- WORK ORDER:
Looking at the entries, say how many lines contain the string "generator". Offer nothing besides the number.

- DATA SECTION:
|---|

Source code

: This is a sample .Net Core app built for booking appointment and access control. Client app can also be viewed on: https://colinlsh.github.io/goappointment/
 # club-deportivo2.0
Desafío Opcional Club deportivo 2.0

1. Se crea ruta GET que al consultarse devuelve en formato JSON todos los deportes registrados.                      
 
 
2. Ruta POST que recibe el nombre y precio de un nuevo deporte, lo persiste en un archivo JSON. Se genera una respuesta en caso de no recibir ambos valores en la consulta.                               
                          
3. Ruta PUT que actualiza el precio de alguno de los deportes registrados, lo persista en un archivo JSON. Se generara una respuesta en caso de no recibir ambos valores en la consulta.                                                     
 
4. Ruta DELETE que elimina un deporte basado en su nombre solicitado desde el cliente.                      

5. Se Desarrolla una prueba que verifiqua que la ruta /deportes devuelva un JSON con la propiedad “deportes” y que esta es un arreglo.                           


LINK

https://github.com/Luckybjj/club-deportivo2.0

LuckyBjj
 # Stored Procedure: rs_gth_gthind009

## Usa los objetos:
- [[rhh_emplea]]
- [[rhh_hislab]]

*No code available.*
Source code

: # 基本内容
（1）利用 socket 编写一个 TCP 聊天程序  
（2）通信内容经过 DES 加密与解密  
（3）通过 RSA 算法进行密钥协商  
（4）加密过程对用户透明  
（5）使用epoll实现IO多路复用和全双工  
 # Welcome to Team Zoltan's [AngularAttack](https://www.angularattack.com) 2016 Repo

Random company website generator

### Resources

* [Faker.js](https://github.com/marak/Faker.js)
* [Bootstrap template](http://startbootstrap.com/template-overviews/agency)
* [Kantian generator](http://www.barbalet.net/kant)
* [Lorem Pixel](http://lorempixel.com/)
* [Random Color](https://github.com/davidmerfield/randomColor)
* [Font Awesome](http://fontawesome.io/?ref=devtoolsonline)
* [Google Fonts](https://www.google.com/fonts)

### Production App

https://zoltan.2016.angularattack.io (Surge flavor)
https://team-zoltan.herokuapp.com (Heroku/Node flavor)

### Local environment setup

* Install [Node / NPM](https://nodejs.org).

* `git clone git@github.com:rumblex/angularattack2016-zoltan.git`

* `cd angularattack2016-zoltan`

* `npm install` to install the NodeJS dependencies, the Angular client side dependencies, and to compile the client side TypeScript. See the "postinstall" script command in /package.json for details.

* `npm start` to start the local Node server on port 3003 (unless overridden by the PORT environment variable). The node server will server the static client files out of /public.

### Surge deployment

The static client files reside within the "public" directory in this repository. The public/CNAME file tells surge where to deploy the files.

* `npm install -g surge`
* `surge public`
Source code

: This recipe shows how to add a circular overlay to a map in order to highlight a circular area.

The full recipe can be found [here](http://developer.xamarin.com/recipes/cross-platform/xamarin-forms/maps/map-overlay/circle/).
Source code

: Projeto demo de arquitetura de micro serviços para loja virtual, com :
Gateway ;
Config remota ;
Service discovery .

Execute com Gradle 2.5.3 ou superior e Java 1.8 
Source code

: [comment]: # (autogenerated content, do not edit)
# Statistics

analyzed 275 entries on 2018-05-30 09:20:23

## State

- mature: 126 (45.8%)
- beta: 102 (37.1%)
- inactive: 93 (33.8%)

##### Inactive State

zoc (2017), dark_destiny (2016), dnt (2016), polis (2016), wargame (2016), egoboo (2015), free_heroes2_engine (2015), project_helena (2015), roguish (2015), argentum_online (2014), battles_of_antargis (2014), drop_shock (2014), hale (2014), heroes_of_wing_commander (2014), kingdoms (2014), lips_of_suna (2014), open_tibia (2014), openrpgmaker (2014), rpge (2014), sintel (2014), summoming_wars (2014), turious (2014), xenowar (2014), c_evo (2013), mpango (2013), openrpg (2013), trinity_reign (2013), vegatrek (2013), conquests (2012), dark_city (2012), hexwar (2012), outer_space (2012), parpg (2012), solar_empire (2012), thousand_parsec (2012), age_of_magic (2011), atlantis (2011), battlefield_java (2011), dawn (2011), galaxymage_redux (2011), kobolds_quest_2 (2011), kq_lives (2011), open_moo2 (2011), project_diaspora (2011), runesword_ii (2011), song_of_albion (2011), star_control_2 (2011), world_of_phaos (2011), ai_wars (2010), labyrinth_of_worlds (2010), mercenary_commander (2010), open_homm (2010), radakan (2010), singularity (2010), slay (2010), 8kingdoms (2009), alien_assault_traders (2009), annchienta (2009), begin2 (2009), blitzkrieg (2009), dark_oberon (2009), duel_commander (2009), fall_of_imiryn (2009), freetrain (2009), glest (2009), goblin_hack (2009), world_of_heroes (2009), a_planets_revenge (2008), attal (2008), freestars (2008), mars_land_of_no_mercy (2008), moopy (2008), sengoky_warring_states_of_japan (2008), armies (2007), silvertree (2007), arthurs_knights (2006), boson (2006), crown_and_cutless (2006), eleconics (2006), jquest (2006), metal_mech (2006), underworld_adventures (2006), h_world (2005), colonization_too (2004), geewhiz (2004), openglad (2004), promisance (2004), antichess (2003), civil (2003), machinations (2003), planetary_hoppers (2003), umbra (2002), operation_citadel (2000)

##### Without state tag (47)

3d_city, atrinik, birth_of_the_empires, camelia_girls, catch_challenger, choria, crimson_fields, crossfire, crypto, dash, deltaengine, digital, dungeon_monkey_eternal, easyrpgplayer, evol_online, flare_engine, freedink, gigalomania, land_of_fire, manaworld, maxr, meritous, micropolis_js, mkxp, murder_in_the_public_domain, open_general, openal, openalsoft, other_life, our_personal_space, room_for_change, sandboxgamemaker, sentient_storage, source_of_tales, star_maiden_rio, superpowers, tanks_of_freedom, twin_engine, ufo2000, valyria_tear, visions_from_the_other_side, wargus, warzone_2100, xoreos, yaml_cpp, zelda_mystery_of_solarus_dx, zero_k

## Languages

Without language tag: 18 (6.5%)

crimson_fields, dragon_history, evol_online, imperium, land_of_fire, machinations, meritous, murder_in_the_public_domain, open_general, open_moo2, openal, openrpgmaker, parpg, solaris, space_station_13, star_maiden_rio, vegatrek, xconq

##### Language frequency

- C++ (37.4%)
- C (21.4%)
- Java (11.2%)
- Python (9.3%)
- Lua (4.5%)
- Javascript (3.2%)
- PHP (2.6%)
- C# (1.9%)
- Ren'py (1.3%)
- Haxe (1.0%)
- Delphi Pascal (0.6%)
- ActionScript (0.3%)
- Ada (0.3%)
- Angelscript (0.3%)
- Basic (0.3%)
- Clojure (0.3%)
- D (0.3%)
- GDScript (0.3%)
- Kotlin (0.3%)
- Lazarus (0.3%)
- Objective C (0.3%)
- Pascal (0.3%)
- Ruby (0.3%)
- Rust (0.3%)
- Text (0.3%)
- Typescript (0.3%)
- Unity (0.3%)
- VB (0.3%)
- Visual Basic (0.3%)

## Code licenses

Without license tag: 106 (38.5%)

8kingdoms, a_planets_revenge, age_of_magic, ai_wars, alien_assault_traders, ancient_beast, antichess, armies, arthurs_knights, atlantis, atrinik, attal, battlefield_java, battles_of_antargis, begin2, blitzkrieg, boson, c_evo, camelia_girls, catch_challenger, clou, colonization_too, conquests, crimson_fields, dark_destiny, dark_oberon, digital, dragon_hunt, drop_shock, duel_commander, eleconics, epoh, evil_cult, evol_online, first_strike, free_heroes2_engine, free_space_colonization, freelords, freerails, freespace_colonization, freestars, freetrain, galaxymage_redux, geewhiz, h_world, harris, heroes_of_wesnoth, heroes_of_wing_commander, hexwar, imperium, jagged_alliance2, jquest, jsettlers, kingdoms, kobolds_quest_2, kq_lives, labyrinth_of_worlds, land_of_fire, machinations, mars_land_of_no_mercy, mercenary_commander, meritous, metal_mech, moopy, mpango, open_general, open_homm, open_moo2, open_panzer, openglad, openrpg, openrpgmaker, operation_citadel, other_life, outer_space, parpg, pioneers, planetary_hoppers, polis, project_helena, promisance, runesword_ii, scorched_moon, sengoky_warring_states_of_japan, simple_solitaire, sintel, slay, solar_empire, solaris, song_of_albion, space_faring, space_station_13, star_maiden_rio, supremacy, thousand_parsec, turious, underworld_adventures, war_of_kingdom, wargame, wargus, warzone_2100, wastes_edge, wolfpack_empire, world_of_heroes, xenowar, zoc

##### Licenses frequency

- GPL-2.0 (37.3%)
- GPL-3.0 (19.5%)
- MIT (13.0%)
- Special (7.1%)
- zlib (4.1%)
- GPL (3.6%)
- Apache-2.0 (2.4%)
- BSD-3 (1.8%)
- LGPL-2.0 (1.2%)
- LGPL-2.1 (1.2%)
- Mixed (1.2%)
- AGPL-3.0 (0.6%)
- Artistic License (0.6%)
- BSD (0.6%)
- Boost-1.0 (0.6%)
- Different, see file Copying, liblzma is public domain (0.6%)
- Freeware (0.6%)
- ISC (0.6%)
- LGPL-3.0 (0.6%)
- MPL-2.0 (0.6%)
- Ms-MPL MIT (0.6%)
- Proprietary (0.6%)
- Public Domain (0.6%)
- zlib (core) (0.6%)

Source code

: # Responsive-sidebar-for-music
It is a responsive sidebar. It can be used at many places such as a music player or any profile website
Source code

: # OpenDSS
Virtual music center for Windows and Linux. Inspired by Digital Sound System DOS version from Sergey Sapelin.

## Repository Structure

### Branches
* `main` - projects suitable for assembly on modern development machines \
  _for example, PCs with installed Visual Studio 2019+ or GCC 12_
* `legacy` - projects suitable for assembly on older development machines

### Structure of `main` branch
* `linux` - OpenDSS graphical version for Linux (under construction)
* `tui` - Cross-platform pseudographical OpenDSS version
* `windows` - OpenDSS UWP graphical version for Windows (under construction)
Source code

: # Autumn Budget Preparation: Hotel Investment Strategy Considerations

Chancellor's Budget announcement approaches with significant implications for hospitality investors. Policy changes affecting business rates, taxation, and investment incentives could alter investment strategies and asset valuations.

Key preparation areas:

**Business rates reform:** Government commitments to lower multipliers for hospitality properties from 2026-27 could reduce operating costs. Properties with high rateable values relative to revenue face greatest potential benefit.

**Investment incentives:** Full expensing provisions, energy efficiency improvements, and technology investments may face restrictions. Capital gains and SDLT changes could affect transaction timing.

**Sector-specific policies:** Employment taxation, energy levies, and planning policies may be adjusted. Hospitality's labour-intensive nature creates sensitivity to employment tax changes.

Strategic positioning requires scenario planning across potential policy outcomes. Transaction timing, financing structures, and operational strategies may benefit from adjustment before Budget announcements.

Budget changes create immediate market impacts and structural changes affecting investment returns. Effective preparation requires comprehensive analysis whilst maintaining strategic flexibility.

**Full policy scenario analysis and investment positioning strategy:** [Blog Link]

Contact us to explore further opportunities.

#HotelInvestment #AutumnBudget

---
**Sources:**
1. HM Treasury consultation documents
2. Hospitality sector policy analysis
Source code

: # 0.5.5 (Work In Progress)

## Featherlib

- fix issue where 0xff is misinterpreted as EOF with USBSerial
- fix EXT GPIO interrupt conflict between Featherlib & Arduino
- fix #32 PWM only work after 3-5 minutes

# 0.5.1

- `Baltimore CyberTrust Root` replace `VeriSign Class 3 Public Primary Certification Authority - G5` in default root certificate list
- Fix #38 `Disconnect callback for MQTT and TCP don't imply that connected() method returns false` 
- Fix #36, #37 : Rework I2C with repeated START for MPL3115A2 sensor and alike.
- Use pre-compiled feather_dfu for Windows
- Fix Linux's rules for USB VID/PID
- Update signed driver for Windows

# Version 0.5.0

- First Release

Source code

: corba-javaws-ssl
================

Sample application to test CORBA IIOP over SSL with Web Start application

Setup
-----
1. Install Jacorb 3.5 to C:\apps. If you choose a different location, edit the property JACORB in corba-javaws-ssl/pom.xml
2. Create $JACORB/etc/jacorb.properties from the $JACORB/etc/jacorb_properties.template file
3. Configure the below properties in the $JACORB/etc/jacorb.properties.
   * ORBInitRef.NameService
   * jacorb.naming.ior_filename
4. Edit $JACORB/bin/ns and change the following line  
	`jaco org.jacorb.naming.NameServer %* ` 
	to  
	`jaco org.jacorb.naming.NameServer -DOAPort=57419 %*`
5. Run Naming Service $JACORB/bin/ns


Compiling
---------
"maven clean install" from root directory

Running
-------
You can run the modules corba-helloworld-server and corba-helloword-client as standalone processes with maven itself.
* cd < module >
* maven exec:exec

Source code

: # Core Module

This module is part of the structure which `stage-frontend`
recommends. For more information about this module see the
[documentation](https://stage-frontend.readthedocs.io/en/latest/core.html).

|---|

- ANSWER:
2